Sleep characteristics, including short sleep duration, poor sleep quality, insomnia, sleep disordered breathing, and snoring, are associated with higher incidence of cardiovascular outcomes in a number of cohort studies.8,22,23 Among women, short sleep duration and insomnia predicted elevated risk for coronary heart disease, CVD, and CVD-specific mortality in prospective cohort studies within the Women’s Health Initiative.24,25 To our knowledge, associations between sleep characteristics and the AHA LS7 score, as a measure of overall CVH, have not been previously evaluated, particularly among women. Yet, our findings of significant associations between sleep duration, quality and insomnia in relation to the AHA LS7 score are consistent with the growing literature demonstrating that sleep is associated with modifiable lifestyle behaviors and biomarkers that constitute the AHA LS7 and influence the risk for CVD.8 For instance, in a recent meta-analysis26, short sleep duration was associated with 55% greater risk of obesity, and for every additional hour of sleep, BMI was reduced by 0.35 points. Furthermore, cross-sectional evidence has shown that shorter sleep is consistently associated with metabolic syndrome, including higher risk of increased adiposity, dyslipidemia, elevated fasting glucose and BP.8,27–29 Similarly, insomnia and OSA have been linked to the development of hypertension and diabetes mellitus8,30–32, and poor sleep quality has been associated with greater odds for obesity and hypertension.33
Beyond their potential influence on clinical cardio-metabolic risk factors, there is limited emerging evidence that sleep characteristics may be related to other modifiable lifestyle behaviors, including diet, PA, and smoking and that these associations are likely bi-directional. Sleep restriction increases food intake in intervention studies34, supporting cross-sectional associations between short sleep and higher energy intake and low dietary quality.35,36 In an analysis of 495 postmenopausal women enrolled in the Women’s Health Initiative, actigraphy-assessed sleep duration was negatively associated with energy and fat intake.37 The influence of sleep on PA is less clear, but short-term intervention studies indicate that restricting sleep reduces engagement in high-intensity PA suggesting a possible behavioral mechanism for the health-impairing influence of insufficient sleep.34,38
Data from the 2004–2006 National Health Interview Survey also showed that individuals with shorter sleep, particularly non-Hispanic white adults, are more likely to be current smokers.39 Smoking has also been linked to poor quality sleep and snoring in U.S. men and women40, and insomnia has been shown to increase smoking heaviness and hamper cessation.41 In fact, there is emerging evidence for genetic correlations and bidirectional, causal effects between smoking and sleep behaviors that point to sleep as a potential smoking treatment target.41
In exploratory analyses stratified by menopausal status, associations between sleep characteristics and the AHA LS7 score appeared to be stronger among postmenopausal women. While high OSA risk was associated with poor CVH in both pre- and post-menopausal women, shorter sleep duration, poorer sleep quality, and greater insomnia severity were associated with a lower AHA LS7 score among postmenopausal women only in linear models. Previous research has demonstrated that the menopausal transition, independent of other potential explanatory factors, is associated with poor sleep42, and may therefore modify the association of sleep with cardiovascular risk.
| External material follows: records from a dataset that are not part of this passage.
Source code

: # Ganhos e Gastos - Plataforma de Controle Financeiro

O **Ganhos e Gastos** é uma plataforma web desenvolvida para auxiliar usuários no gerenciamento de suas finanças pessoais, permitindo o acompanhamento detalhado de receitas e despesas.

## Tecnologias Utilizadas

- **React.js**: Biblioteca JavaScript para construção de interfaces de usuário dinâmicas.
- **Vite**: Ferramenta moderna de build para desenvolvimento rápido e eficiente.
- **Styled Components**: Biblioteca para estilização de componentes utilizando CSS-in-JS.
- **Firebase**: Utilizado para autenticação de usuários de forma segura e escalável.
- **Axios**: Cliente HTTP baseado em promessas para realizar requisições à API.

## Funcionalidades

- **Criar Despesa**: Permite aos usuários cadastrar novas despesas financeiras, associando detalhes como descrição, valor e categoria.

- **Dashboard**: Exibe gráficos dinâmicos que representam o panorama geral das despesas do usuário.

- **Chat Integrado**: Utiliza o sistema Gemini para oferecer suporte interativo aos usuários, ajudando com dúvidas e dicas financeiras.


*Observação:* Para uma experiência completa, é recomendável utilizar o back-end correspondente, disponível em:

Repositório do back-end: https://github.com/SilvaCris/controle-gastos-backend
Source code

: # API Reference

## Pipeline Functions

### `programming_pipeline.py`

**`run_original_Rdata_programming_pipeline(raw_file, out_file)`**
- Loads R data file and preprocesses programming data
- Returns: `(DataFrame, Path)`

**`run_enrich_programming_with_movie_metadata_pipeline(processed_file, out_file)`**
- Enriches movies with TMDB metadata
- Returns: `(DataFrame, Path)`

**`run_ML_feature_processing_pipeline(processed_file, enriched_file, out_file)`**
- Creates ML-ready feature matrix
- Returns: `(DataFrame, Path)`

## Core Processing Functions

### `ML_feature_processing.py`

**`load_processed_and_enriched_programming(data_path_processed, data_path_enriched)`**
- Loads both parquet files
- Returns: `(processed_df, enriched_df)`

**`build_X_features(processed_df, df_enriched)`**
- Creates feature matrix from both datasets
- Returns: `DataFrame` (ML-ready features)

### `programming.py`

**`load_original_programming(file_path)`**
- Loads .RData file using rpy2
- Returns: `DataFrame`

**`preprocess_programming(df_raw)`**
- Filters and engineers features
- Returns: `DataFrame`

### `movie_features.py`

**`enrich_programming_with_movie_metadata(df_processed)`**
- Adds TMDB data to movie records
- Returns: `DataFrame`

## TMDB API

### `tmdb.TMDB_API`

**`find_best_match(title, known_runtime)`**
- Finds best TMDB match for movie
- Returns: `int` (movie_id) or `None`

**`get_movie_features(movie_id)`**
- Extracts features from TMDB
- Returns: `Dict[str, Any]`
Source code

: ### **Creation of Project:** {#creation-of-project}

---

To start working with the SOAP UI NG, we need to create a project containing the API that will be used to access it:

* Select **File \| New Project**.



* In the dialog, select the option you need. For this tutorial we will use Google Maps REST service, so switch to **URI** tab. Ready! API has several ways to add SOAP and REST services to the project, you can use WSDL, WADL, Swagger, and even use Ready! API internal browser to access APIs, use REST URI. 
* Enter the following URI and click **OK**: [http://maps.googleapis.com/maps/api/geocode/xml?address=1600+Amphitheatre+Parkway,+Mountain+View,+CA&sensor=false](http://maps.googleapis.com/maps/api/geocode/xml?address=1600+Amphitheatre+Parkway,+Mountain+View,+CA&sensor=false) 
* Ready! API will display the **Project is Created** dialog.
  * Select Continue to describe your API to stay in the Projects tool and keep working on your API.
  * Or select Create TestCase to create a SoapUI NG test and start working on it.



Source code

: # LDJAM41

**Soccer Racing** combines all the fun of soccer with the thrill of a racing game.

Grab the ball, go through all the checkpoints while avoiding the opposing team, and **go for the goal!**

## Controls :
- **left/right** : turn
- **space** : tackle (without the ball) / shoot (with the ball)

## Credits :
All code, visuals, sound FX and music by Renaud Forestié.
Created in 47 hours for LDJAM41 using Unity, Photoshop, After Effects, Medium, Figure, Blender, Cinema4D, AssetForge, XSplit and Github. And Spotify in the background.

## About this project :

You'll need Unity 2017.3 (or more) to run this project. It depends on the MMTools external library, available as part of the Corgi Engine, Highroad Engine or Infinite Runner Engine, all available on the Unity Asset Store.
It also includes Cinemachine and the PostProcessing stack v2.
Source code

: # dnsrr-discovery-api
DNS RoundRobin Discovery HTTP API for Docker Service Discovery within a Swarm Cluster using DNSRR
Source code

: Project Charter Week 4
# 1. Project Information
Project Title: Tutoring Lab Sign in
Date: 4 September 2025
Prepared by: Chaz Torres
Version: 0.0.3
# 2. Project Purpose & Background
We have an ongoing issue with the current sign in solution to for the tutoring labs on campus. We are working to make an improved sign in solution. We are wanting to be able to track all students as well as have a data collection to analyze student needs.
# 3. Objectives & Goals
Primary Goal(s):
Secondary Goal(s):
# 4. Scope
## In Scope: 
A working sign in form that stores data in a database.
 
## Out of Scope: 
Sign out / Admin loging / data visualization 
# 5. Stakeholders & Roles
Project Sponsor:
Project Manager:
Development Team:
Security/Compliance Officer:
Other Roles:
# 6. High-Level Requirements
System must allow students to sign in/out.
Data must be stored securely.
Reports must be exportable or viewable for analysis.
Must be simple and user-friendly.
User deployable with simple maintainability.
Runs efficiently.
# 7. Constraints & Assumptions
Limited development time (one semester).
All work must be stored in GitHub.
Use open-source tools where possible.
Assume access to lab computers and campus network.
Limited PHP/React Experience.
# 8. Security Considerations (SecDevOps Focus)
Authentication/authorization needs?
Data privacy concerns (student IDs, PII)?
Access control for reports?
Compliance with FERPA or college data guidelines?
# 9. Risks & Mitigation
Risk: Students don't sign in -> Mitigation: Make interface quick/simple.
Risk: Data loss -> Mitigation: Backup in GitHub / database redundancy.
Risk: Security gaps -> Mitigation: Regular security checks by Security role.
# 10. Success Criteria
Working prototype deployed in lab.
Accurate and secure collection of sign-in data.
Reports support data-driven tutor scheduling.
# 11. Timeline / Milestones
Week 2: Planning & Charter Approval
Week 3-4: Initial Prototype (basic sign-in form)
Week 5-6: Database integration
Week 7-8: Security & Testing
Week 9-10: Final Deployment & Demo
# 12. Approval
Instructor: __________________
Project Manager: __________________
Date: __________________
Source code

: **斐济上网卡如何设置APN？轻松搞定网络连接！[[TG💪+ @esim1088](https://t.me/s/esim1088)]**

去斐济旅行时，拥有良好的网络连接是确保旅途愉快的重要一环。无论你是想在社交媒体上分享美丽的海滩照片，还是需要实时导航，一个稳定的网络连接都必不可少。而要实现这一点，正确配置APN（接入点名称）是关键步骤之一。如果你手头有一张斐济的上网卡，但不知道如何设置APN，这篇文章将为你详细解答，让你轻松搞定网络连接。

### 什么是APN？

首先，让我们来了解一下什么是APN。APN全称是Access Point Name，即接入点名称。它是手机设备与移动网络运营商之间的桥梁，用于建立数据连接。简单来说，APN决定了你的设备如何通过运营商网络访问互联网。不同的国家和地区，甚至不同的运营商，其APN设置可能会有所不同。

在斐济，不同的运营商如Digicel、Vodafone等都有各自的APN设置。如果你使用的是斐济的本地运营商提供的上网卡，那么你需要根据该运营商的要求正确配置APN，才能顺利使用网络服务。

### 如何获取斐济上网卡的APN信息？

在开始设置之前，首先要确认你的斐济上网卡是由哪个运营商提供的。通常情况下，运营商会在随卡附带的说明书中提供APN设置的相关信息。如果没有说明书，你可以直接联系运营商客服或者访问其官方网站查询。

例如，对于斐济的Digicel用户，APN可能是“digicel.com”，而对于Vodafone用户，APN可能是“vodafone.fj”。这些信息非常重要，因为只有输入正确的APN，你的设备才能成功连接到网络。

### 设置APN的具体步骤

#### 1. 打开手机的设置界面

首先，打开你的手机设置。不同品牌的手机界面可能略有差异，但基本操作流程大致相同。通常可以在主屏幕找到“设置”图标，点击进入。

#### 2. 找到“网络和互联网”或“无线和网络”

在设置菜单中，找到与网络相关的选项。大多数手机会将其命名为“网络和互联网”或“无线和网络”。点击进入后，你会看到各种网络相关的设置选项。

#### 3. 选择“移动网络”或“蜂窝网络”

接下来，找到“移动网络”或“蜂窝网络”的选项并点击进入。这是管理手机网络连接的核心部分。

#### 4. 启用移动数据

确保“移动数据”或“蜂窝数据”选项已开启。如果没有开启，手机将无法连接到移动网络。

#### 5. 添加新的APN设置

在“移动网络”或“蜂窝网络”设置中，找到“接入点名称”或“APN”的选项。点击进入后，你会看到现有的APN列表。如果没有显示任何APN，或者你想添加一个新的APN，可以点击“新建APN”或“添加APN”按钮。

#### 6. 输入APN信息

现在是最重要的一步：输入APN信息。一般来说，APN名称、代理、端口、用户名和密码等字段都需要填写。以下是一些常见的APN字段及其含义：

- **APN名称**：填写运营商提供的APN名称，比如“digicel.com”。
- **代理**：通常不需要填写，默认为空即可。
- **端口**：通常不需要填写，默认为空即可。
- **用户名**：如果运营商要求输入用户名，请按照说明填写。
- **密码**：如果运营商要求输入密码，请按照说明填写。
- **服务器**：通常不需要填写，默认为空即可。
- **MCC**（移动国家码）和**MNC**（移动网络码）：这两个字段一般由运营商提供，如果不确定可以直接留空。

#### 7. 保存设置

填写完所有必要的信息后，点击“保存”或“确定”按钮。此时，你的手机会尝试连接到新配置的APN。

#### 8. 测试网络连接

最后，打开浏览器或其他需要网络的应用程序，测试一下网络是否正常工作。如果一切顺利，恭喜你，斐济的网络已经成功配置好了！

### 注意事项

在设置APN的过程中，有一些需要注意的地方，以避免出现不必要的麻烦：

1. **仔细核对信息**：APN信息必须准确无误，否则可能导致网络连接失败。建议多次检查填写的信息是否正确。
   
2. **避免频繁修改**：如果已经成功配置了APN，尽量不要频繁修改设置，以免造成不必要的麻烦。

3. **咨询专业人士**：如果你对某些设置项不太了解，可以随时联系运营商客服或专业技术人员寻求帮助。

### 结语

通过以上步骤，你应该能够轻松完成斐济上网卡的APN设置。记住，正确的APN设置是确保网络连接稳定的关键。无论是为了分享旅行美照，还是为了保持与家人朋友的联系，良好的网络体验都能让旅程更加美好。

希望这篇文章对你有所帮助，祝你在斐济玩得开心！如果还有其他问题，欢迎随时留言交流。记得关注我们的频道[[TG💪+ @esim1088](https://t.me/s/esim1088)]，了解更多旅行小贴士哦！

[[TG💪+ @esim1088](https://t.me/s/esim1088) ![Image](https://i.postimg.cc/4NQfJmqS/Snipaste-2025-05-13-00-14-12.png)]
In analyses stratified by race/ethnicity, longer sleep duration was associated with more favorable CVH, while poorer sleep quality, greater insomnia severity, snoring, and having a high risk for OSA were associated with poorer CVH in racial/ethnic minority women only. These findings are consistent with the growing literature demonstrating stronger associations between sleep characteristics and cardiometabolic risk in racial/ethnic minorities that may contribute to the CVD disparities observed at the population level.8,43 One potential explanation for these differences is hypothesized to be the higher prevalence of poor sleep among racial/ethnic minorities.44 Indeed, in the present cohort, racial/ethnic minority women had shorter sleep duration, poorer sleep quality, and greater insomnia severity and were more likely to have high risk for OSA compared to non-Hispanic white women.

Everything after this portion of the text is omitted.